Assignment
Take the entries below and print, exactly, the stretch from the line containing "The router adds" through the line containing "layers of PaliGemma.", both included.

Source texts of formatted documents
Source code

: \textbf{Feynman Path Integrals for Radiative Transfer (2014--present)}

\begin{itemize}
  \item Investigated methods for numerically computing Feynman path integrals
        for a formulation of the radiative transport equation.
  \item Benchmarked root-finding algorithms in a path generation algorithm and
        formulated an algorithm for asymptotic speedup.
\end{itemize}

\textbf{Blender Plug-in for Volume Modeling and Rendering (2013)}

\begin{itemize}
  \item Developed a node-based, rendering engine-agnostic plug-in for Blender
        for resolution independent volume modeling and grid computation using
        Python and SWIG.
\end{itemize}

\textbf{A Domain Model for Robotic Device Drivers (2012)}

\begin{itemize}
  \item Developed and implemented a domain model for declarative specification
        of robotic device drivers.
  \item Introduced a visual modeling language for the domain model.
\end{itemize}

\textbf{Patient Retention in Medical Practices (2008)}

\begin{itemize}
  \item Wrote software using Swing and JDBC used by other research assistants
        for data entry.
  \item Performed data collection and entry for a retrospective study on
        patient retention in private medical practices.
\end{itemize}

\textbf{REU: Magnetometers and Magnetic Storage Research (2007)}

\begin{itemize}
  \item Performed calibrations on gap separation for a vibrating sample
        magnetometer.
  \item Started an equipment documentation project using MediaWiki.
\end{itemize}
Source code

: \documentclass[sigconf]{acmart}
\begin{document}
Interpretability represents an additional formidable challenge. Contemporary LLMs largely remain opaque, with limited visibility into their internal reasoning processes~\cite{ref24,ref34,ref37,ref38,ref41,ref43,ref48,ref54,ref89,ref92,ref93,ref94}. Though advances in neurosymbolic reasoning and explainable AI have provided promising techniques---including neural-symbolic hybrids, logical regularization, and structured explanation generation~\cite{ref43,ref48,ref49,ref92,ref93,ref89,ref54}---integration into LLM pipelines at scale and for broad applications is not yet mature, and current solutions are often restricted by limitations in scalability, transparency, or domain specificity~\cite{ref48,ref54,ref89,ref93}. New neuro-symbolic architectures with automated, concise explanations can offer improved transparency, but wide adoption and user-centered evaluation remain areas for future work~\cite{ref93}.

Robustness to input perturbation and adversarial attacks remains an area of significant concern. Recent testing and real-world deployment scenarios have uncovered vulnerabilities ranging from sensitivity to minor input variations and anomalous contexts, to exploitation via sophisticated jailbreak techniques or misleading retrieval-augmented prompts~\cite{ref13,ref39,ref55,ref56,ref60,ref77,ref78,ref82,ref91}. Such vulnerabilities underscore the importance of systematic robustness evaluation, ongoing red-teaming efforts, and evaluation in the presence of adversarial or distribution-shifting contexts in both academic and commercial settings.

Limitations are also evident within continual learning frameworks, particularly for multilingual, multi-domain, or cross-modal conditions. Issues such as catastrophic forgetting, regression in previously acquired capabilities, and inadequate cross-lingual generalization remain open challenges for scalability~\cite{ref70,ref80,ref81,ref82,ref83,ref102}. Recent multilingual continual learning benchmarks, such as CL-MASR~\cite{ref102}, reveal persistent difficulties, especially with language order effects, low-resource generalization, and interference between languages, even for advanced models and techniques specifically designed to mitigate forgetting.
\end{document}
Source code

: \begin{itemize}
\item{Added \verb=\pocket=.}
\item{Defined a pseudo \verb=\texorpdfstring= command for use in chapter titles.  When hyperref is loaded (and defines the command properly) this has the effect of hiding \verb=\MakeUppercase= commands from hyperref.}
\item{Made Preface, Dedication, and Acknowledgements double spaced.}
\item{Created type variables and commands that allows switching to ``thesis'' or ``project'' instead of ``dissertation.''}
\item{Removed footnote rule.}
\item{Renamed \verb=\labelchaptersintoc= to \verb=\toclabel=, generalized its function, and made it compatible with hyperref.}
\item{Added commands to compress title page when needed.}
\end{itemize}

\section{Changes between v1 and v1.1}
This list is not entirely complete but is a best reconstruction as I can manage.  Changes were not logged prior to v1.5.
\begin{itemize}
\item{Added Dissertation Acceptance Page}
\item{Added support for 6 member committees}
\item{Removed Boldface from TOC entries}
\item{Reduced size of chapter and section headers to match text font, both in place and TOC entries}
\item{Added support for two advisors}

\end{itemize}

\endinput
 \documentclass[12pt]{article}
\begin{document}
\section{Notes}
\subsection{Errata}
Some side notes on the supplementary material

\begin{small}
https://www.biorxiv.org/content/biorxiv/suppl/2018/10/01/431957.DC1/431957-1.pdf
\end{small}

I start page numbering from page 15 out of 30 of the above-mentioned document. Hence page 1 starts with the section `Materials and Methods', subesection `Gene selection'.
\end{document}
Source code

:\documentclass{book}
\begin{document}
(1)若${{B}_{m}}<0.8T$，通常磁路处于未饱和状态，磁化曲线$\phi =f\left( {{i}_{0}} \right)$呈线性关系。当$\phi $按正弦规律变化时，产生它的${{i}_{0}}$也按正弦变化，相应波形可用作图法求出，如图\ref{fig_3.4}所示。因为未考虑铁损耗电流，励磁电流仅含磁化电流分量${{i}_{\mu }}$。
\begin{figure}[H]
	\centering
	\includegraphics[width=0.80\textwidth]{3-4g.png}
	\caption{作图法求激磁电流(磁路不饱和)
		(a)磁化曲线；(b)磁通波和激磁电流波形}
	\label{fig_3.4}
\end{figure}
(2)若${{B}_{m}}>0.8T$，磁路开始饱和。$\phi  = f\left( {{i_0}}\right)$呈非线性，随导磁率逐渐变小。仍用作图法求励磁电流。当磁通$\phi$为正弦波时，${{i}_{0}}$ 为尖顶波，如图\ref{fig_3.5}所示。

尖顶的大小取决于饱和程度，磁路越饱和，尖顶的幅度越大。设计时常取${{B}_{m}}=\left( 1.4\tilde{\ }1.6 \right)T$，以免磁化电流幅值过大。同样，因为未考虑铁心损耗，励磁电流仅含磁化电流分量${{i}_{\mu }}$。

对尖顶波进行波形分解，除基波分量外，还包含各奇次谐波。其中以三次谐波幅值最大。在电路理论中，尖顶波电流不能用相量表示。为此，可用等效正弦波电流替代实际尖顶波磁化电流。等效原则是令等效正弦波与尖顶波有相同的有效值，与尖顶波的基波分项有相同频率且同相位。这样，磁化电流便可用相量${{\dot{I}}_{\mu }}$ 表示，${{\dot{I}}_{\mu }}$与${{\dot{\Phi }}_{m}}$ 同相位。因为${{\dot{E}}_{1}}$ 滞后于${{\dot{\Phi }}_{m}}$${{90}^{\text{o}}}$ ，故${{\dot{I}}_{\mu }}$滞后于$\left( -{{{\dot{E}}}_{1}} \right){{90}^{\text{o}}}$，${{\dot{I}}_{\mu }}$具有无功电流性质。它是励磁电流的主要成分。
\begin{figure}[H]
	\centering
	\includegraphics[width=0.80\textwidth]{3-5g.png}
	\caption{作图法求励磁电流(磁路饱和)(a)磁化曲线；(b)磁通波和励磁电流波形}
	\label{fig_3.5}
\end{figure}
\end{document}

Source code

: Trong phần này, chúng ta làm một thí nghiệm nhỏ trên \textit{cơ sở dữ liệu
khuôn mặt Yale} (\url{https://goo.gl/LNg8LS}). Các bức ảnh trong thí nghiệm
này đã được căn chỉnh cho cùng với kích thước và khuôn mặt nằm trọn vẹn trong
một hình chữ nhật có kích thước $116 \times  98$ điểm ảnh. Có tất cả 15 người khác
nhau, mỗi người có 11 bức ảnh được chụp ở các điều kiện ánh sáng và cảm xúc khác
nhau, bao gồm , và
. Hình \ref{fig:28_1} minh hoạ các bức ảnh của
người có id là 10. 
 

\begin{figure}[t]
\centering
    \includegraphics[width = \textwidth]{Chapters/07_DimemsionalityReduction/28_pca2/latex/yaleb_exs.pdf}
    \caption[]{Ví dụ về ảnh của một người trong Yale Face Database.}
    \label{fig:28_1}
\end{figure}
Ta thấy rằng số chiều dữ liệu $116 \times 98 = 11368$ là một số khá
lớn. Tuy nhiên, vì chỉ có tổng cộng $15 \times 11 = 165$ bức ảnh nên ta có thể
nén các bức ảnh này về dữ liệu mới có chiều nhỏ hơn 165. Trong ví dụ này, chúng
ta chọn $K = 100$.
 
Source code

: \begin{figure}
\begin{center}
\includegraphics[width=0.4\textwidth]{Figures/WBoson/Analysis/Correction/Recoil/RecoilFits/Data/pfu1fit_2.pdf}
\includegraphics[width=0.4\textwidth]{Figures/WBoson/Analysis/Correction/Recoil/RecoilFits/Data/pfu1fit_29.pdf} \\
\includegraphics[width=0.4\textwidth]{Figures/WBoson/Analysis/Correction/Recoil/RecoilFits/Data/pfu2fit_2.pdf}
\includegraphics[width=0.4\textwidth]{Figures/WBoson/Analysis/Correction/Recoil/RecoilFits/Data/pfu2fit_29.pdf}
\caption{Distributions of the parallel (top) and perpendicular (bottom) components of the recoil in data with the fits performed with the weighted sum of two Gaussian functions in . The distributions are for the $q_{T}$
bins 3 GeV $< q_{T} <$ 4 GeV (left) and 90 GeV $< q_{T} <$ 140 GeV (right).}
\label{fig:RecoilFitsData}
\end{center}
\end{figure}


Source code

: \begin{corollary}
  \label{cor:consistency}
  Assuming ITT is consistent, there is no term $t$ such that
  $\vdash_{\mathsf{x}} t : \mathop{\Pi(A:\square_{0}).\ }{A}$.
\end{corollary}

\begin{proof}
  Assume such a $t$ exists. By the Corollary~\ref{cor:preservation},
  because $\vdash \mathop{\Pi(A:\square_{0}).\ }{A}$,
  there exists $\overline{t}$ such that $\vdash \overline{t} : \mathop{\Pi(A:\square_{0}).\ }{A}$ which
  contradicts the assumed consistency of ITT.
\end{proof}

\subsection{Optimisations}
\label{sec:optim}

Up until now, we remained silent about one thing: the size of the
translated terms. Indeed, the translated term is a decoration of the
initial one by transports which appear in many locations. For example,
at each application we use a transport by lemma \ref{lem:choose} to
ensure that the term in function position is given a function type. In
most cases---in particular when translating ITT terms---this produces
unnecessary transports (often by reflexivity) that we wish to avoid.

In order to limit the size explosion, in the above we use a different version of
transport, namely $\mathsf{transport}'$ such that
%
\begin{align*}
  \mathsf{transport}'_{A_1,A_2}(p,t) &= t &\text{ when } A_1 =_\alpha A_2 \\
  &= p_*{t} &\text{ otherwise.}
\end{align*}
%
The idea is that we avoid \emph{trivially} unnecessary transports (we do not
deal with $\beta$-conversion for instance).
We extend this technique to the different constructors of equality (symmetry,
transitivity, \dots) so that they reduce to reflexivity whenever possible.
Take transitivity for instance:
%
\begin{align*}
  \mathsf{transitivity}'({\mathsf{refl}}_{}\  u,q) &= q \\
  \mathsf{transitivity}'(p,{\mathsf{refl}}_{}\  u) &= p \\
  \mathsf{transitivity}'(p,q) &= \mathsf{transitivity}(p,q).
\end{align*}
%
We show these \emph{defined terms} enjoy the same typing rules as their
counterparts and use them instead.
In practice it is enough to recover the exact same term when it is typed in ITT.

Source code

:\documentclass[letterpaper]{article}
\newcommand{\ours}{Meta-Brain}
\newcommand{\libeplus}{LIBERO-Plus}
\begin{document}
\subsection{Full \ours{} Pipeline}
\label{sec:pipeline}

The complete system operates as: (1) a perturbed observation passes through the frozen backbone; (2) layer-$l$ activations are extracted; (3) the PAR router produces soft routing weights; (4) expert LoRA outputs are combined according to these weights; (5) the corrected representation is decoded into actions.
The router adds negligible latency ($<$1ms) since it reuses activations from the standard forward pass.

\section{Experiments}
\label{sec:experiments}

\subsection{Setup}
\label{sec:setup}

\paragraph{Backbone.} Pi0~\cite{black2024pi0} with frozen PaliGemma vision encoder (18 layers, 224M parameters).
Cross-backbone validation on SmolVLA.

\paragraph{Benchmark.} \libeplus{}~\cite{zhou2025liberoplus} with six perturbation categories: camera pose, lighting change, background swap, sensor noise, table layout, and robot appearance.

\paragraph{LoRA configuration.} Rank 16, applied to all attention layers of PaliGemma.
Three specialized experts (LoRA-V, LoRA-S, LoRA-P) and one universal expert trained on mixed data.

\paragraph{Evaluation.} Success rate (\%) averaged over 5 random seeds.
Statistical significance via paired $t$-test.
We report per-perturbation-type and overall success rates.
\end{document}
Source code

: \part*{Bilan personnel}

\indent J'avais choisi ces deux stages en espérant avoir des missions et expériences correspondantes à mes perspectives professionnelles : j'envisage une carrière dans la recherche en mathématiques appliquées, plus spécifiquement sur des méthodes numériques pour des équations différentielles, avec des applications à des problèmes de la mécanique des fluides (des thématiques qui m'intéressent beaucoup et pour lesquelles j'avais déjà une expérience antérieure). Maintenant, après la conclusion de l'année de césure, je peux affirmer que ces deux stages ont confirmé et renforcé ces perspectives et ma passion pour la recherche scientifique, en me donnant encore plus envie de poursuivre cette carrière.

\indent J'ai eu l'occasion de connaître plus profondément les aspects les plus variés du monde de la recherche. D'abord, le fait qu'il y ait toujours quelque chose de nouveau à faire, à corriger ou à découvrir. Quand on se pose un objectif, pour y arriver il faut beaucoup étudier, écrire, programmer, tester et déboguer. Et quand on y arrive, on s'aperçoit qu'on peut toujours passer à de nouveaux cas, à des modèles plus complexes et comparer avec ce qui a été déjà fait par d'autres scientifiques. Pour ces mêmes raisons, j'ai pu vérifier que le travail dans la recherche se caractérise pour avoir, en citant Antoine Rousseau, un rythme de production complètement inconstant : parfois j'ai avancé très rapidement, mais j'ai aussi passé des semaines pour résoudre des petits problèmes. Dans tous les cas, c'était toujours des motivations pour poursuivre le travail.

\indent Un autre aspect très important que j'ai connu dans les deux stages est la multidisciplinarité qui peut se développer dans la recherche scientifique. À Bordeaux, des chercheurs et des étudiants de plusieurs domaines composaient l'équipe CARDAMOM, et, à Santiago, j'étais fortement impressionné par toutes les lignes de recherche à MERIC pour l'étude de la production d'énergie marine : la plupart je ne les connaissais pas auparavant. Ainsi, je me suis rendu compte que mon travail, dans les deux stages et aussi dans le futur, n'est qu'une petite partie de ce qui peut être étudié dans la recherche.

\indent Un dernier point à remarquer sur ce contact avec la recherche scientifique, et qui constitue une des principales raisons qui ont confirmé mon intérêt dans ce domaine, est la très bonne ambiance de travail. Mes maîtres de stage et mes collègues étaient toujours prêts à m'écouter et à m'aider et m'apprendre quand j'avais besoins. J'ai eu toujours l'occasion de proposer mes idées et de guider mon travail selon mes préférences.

Answer to this exercise
The router adds negligible latency ($<$1ms) since it reuses activations from the standard forward pass.

\section{Experiments}
\label{sec:experiments}

\subsection{Setup}
\label{sec:setup}

\paragraph{Backbone.} Pi0~\cite{black2024pi0} with frozen PaliGemma vision encoder (18 layers, 224M parameters).
Cross-backbone validation on SmolVLA.

\paragraph{Benchmark.} \libeplus{}~\cite{zhou2025liberoplus} with six perturbation categories: camera pose, lighting change, background swap, sensor noise, table layout, and robot appearance.

\paragraph{LoRA configuration.} Rank 16, applied to all attention layers of PaliGemma.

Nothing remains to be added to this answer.